What is needed =>
Repeat exactly, and only, the lines of the entries below from the one with "a unifying account" through the one with "together. CSP earns", both ends included.
Segment Open
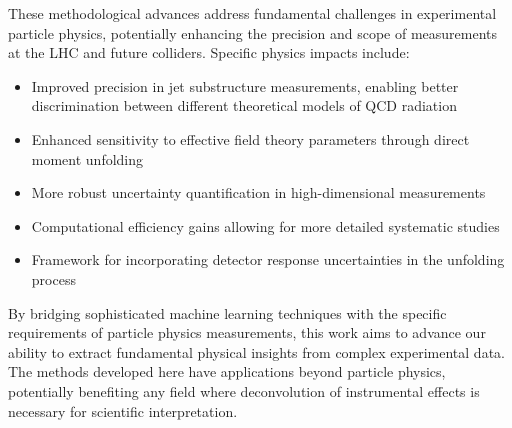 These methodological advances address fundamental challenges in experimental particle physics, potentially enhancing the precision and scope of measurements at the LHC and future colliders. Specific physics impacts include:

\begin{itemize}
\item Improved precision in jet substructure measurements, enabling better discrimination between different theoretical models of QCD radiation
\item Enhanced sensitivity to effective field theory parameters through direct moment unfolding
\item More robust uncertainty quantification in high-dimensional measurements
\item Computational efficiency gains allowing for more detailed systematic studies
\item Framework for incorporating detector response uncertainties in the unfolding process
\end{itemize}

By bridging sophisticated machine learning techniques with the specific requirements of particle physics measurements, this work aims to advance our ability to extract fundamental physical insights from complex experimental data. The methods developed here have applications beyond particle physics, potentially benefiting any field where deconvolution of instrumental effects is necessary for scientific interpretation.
Segment Closed
Segment Open
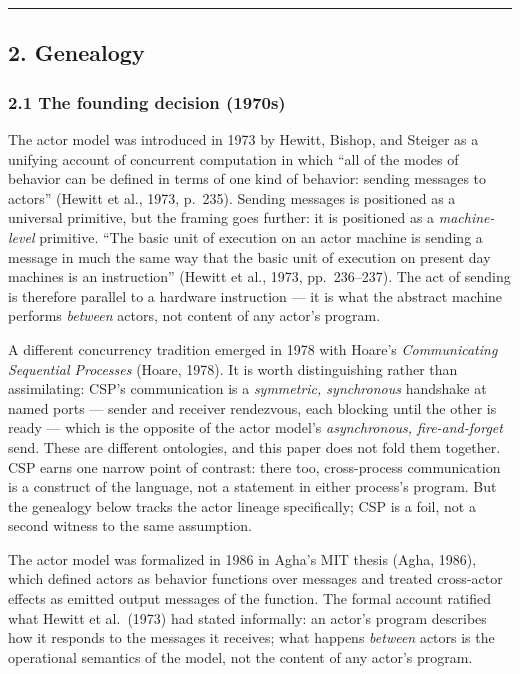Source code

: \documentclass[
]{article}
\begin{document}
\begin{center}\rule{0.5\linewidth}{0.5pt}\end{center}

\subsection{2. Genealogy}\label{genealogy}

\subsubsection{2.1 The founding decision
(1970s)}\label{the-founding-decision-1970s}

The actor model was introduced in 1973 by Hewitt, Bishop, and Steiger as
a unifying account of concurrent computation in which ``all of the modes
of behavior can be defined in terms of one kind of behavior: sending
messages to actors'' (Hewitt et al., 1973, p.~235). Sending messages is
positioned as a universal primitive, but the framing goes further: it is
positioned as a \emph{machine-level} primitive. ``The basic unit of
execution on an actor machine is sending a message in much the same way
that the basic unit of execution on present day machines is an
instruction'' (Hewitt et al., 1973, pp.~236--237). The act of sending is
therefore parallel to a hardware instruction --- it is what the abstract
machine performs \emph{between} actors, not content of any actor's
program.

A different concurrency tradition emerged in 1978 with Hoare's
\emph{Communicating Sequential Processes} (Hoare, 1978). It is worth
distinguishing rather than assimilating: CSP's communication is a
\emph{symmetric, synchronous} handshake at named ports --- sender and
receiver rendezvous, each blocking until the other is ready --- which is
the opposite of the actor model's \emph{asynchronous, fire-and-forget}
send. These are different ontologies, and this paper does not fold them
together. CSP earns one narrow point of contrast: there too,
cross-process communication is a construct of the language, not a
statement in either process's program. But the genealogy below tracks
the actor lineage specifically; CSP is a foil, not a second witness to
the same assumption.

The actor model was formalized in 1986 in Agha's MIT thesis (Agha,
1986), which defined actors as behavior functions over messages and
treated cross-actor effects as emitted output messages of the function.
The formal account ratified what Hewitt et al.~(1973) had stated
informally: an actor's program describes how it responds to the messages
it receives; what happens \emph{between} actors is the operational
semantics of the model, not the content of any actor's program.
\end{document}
Segment Closed
Segment Open
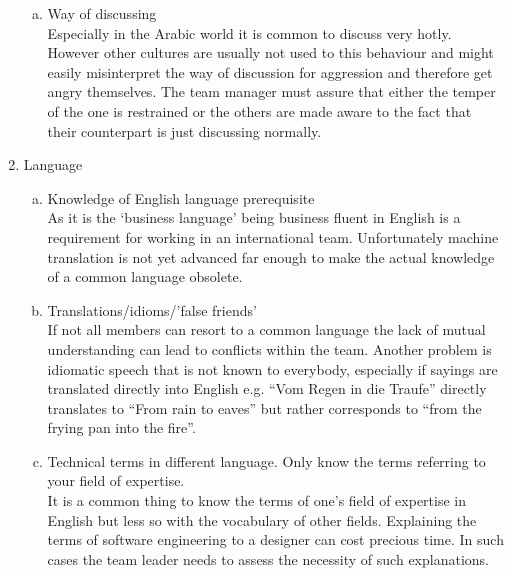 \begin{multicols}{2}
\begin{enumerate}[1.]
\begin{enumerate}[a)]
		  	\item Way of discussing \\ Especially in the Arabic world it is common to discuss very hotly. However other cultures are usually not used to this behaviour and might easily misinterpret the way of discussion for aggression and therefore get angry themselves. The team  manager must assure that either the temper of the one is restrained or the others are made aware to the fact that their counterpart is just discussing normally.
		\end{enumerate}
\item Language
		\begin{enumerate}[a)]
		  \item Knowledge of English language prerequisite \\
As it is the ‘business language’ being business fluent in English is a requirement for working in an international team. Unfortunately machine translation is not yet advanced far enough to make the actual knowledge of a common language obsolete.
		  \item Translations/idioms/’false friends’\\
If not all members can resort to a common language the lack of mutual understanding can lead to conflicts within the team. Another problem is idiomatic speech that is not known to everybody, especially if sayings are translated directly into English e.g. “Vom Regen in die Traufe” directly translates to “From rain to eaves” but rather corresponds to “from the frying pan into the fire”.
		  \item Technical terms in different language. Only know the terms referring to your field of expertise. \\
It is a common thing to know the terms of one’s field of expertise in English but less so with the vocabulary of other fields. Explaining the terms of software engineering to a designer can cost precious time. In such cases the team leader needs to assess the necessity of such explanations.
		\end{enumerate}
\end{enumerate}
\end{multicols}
Segment Closed
Written solution =>
a unifying account of concurrent computation in which ``all of the modes
of behavior can be defined in terms of one kind of behavior: sending
messages to actors'' (Hewitt et al., 1973, p.~235). Sending messages is
positioned as a universal primitive, but the framing goes further: it is
positioned as a \emph{machine-level} primitive. ``The basic unit of
execution on an actor machine is sending a message in much the same way
that the basic unit of execution on present day machines is an
instruction'' (Hewitt et al., 1973, pp.~236--237). The act of sending is
therefore parallel to a hardware instruction --- it is what the abstract
machine performs \emph{between} actors, not content of any actor's
program.

A different concurrency tradition emerged in 1978 with Hoare's
\emph{Communicating Sequential Processes} (Hoare, 1978). It is worth
distinguishing rather than assimilating: CSP's communication is a
\emph{symmetric, synchronous} handshake at named ports --- sender and
receiver rendezvous, each blocking until the other is ready --- which is
the opposite of the actor model's \emph{asynchronous, fire-and-forget}
send. These are different ontologies, and this paper does not fold them
together. CSP earns one narrow point of contrast: there too,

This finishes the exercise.